Seeds! Seeds! Seeds!

Fall is the time for seeds. The growing season is ending. Plants have used the energy from the sun all summer long to make food for growth and for making seeds. What can we learn about seeds now that it is fall?

First, let's think about why plants make seeds. Flowering plants use the sun’s energy to grow flowers. If the flowers have female parts and are pollinated, they will make seeds. Seeds can grow into new plants. Learn more about this on our Flowers page. 

Is it true that there are a lot of seeds in the fall? Try going on a seed hunt to find out. Some seeds may be right out where you can see them. Others may be hiding inside of fruits or cones. Visit a field. Visit a forest. Look near a wetland. How many different kinds of seed can you see on plants? How many different seeds are on the ground? How many different seeds stick to your clothes?

Should you pick the seeds or just count them? If you take these seeds indoors, could this cause a problem? Will new plants be able to grow if you have taken the seeds? Could you draw them or photograph them instead of taking the seeds indoors?

Not all seeds get to grow. Some are eaten by animals. Can you find any clues that animals are eating seeds or the fruits that seeds are in? Our Fruit Hunt page may help you find out about how seeds are used by animals. What will happen to the animals if people take all the seeds?

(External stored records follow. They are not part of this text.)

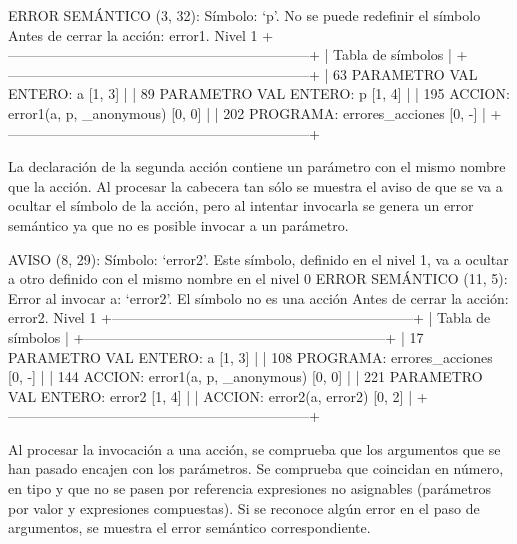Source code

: \begin{codigo}
ERROR SEMÁNTICO (3, 32): Símbolo: `p'. No se puede redefinir el símbolo
Antes de cerrar la acción: error1. Nivel 1
+-----------------------------------------------------------------+
| Tabla de símbolos                                                      |
+-----------------------------------------------------------------+
|    63  PARAMETRO VAL ENTERO:     a [1, 3]                              |
|    89  PARAMETRO VAL ENTERO:     p [1, 4]                              |
|   195  ACCION:                   error1(a, p, _anonymous) [0, 0]       |
|   202  PROGRAMA:                 errores_acciones [0, -]               |
+-----------------------------------------------------------------+
\end{codigo}

La declaración de la segunda acción contiene un parámetro con el mismo nombre que la acción. Al procesar la cabecera tan sólo se muestra el aviso de que se va a ocultar el símbolo de la acción, pero al intentar invocarla se genera un error semántico ya que no es posible invocar a un parámetro.

\begin{codigo}
AVISO (8, 29): Símbolo: `error2'. Este símbolo, definido en el nivel 1, va a ocultar a otro definido con el mismo nombre en el nivel 0
ERROR SEMÁNTICO (11, 5): Error al invocar a: `error2'. El símbolo no es una acción
Antes de cerrar la acción: error2. Nivel 1
+-----------------------------------------------------------------+
| Tabla de símbolos                                                      |
+-----------------------------------------------------------------+
|    17  PARAMETRO VAL ENTERO:     a [1, 3]                              |
|   108  PROGRAMA:                 errores_acciones [0, -]               |
|   144  ACCION:                   error1(a, p, _anonymous) [0, 0]       |
|   221  PARAMETRO VAL ENTERO:     error2 [1, 4]                         |
|        ACCION:                   error2(a, error2) [0, 2]              |
+-----------------------------------------------------------------+
\end{codigo}

Al procesar la invocación a una acción, se comprueba que los argumentos que se han pasado encajen con los parámetros. Se comprueba que coincidan en número, en tipo y que no se pasen por referencia expresiones no asignables (parámetros por valor y expresiones compuestas). Si se reconoce algún error en el paso de argumentos, se muestra el error semántico correspondiente.


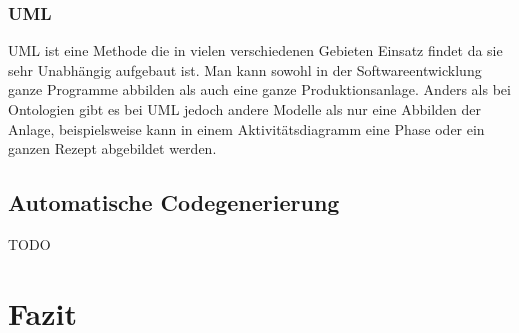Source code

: \subsubsection{UML}
UML ist eine Methode die in vielen verschiedenen Gebieten Einsatz findet da sie sehr Unabhängig aufgebaut ist. Man kann sowohl in der Softwareentwicklung ganze Programme abbilden als auch eine ganze Produktionsanlage. Anders als bei Ontologien gibt es bei UML jedoch andere Modelle als nur eine Abbilden der Anlage, beispielsweise kann in einem Aktivitätsdiagramm eine Phase oder ein ganzen Rezept abgebildet werden.
\subsection{Automatische Codegenerierung}

TODO

\section{Fazit}

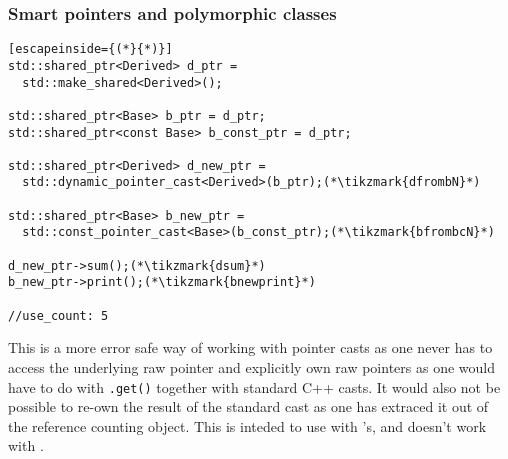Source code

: \documentclass[11pt,a4paper,dvipsnames,usenames]{beamer}
\newcommand{\tikzmark}[1]{\tikz[overlay,remember picture] \node (#1) {};}
\newcommand{\std}[1]{{\ttfamily {\color{RoyalBlue} std::}{\color{OliveGreen}#1}}}
\newcommand{\uniqueptr}{\std{unique\_ptr}}
\newcommand{\sharedptr}{\std{shared\_ptr}}
\begin{document}
\begin{frame}[fragile]
  \frametitle{Smart pointers and polymorphic classes}

  \begin{lstlisting}[escapeinside={(*}{*)}]
std::shared_ptr<Derived> d_ptr = 
  std::make_shared<Derived>();

std::shared_ptr<Base> b_ptr = d_ptr;
std::shared_ptr<const Base> b_const_ptr = d_ptr;

std::shared_ptr<Derived> d_new_ptr = 
  std::dynamic_pointer_cast<Derived>(b_ptr);(*\tikzmark{dfrombN}*)

std::shared_ptr<Base> b_new_ptr = 
  std::const_pointer_cast<Base>(b_const_ptr);(*\tikzmark{bfrombcN}*)

d_new_ptr->sum();(*\tikzmark{dsum}*)
b_new_ptr->print();(*\tikzmark{bnewprint}*)

//use_count: 5
  \end{lstlisting}


  \note
  {
    This is a more error safe way of working with pointer casts as one never has to access
    the underlying raw pointer and explicitly own raw pointers as one would have to do
    with \lstinline!.get()! together with standard C++ casts. It would also not be possible to
    re-own the result of the standard cast as one has extraced it out of the reference counting
    object. This is inteded to use with \sharedptr{}'s, and doesn't work with \uniqueptr{}.
  }

\end{frame}
\end{document}
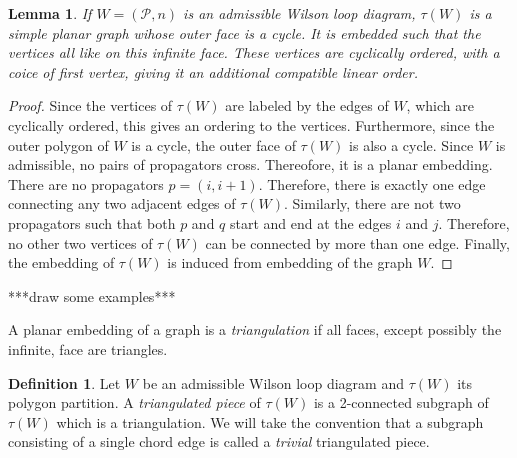\documentclass[11pt]{article}
\newcommand{\hlfix}[2]{\texthl{#1}\todo{#2}}
\newcommand{\cP}{\mathcal{P}}
\newtheorem{lem}[thm]{Lemma}
\theoremstyle{remark}
\theoremstyle{definition}
\newtheorem{dfn}[thm]{Definition}
\begin{document}
\begin{lem}\label{tausimpleplanarlem}
If $W = (\cP, n)$ is an admissible Wilson loop diagram, $\tau(W)$ is a simple planar graph wihose outer face is a cycle. It is embedded such that the vertices all like on this infinite face. These vertices are cyclically ordered, with a coice of first vertex, giving it an additional compatible linear order.
\end{lem}

\begin{proof}
Since the vertices of $\tau(W)$ are labeled by the edges of $W$, which are cyclically ordered, this gives an ordering to the vertices. Furthermore, since the outer polygon of $W$ is a cycle, the outer face of $\tau(W)$ is also a cycle. Since $W$ is admissible, no pairs of propagators cross. Thereofore, it is a planar embedding. There are no propagators $p = (i, i+1)$. Therefore, there is exactly one edge connecting any two adjacent edges of $\tau(W)$. Similarly, there are not two propagators such that both $p$ and $q$ start and end at the edges $i$ and $j$. Therefore, no other two vertices of $\tau(W)$ can be connected by more than one edge. Finally, the embedding of $\tau(W)$ is induced from embedding of the graph $W$.
 \end{proof}

***draw some examples***

A planar embedding of a graph is a \emph{triangulation} if all faces, except possibly the infinite, face are triangles.

\begin{dfn}
  Let $W$ be an admissible Wilson loop diagram and $\tau(W)$ its polygon partition. A \emph{triangulated piece} of $\tau(W)$ is a 2-connected subgraph of $\tau(W)$ which is a triangulation. We will take the convention that a subgraph consisting of a single chord edge is called a \emph{trivial} triangulated piece.
\end{dfn}
\end{document}
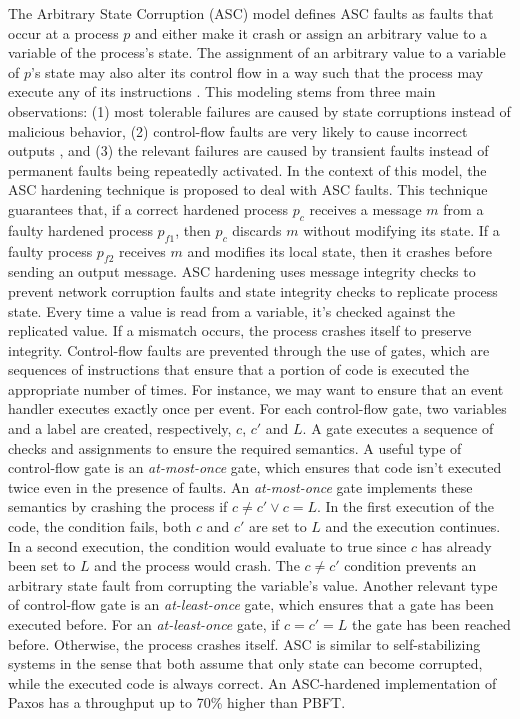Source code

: The Arbitrary State Corruption (ASC) model defines ASC faults as faults that occur at a process $p$ and either make it crash or assign an arbitrary value to a variable of the process's state. The assignment of an arbitrary value to a variable of $p$'s state may also alter its control flow in a way such that the process may execute any of its instructions \cite{Correia2012}. This modeling stems from three main observations: (1) most tolerable failures are caused by state corruptions instead of malicious behavior, (2) control-flow faults are very likely to cause incorrect outputs \cite{Kalbarczyk2003}, and (3) the relevant failures are caused by transient faults instead of permanent faults being repeatedly activated. In the context of this model, the ASC hardening technique is proposed to deal with ASC faults. This technique guarantees that, if a correct hardened process $p_c$ receives a message $m$ from a faulty hardened process $p_{f1}$, then $p_c$ discards $m$ without modifying its state. If a faulty process $p_{f2}$ receives $m$ and modifies its local state, then it crashes before sending an output message. ASC hardening uses message integrity checks to prevent network corruption faults and state integrity checks to replicate process state. Every time a value is read from a variable, it's checked against the replicated value. If a mismatch occurs, the process crashes itself to preserve integrity. Control-flow faults are prevented through the use of gates, which are sequences of instructions that ensure that a portion of code is executed the appropriate number of times. For instance, we may want to ensure that an event handler executes exactly once per event. For each control-flow gate, two variables and a label are created, respectively, $c$, $c'$ and $L$. A gate executes a sequence of checks and assignments to ensure the required semantics. A useful type of control-flow gate is an \textit{at-most-once} gate, which ensures that code isn't executed twice even in the presence of faults. An \textit{at-most-once} gate implements these semantics by crashing the process if $c \neq c' \vee c=L$. In the first execution of the code, the condition fails, both $c$ and $c'$ are set to $L$ and the execution continues. In a second execution, the condition would evaluate to true since $c$ has already been set to $L$ and the process would crash. The $c \neq c'$ condition prevents an arbitrary state fault from corrupting the variable's value. Another relevant type of control-flow gate is an \textit{at-least-once} gate, which ensures that a gate has been executed before. For an \textit{at-least-once} gate, if $c=c'=L$ the gate has been reached before. Otherwise, the process crashes itself. ASC is similar to self-stabilizing systems \cite{Dijkstra1974} in the sense that both assume that only state can become corrupted, while the executed code is always correct. An ASC-hardened implementation of Paxos has a throughput up to 70\% higher than PBFT. \par
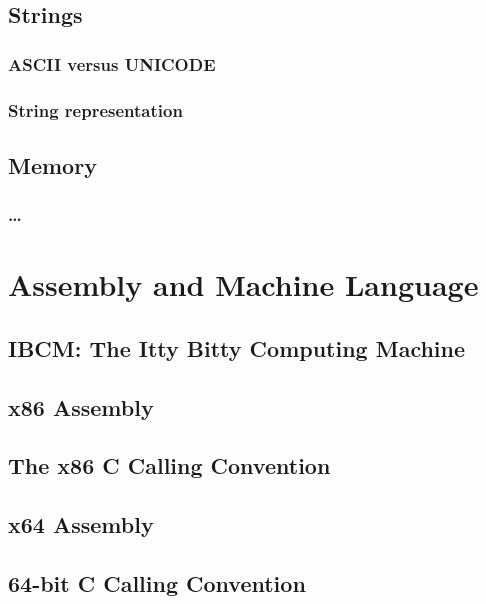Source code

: \documentclass[11pt,twoside]{book}
\begin{document}
\chapter{Strings}

\section{ASCII versus UNICODE}

\section{String representation}


\chapter{Memory}

\section{\ldots}

\part{Assembly and Machine Language}

\chapter{IBCM: The Itty Bitty Computing Machine}



\chapter{x86 Assembly}



\chapter{The x86 C Calling Convention}




\chapter{x64 Assembly}

\chapter{64-bit C Calling Convention}
\end{document}
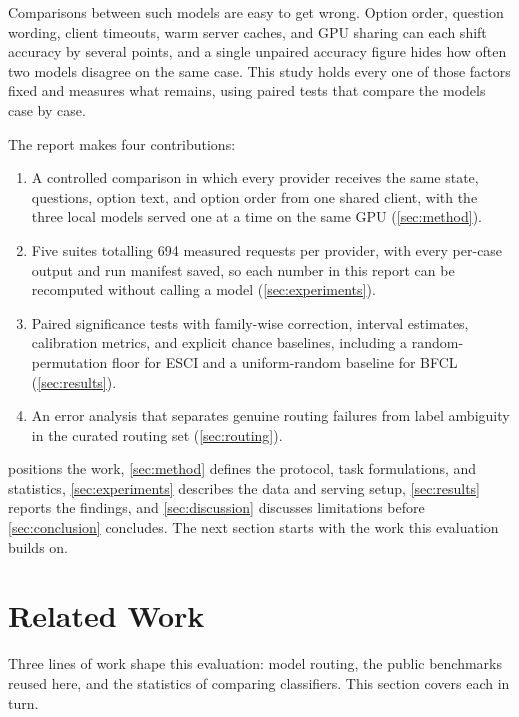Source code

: \documentclass[11pt,a4paper]{article}
\begin{document}
Comparisons between such models are easy to get wrong. Option order, question wording, client
timeouts, warm server caches, and GPU sharing can each shift accuracy by several points, and a single
unpaired accuracy figure hides how often two models disagree on the same case. This study holds every
one of those factors fixed and measures what remains, using paired tests that compare the models case
by case.

The report makes four contributions:
\begin{enumerate}
  \item A controlled comparison in which every provider receives the same state, questions, option
        text, and option order from one shared client, with the three local models served one at a
        time on the same GPU (\cref{sec:method}).
  \item Five suites totalling 694 measured requests per provider, with every per-case output and
        run manifest saved, so each number in this report can be recomputed without calling a model
        (\cref{sec:experiments}).
  \item Paired significance tests with family-wise correction, interval estimates, calibration
        metrics, and explicit chance baselines, including a random-permutation floor for ESCI and a
        uniform-random baseline for BFCL (\cref{sec:results}).
  \item An error analysis that separates genuine routing failures from label ambiguity in the curated
        routing set (\cref{sec:routing}).
\end{enumerate}

 positions the work, \cref{sec:method} defines the protocol, task formulations,
and statistics, \cref{sec:experiments} describes the data and serving setup, \cref{sec:results}
reports the findings, and \cref{sec:discussion} discusses limitations before \cref{sec:conclusion}
concludes. The next section starts with the work this evaluation builds on.

\section{Related Work}\label{sec:related}

Three lines of work shape this evaluation: model routing, the public benchmarks reused here, and the
statistics of comparing classifiers. This section covers each in turn.
\end{document}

There is another group of plants that makes seeds. Most people call these plants conifers which means cone-bearing. Learn more about them from our Cones Web page. 

Too many seeds in one place will not grow very well. Some plants have adaptations so their seeds will move away from the parent plant. Learn more by visiting our Traveling Seeds page.

One type of traveling seed is called a nut. It is collected by animals for food, but not all of them get eaten. Visit our page called Nuts to learn about this type of fruit.

Some seeds are not ready to grow right away. They have a way of waiting until spring comes. Learn how to grow these seeds from our Mistreating Seeds page. 

Did you learn anything about seeds? Was it fun? Try sharing what you did with someone else. You might be surprised at how much you know.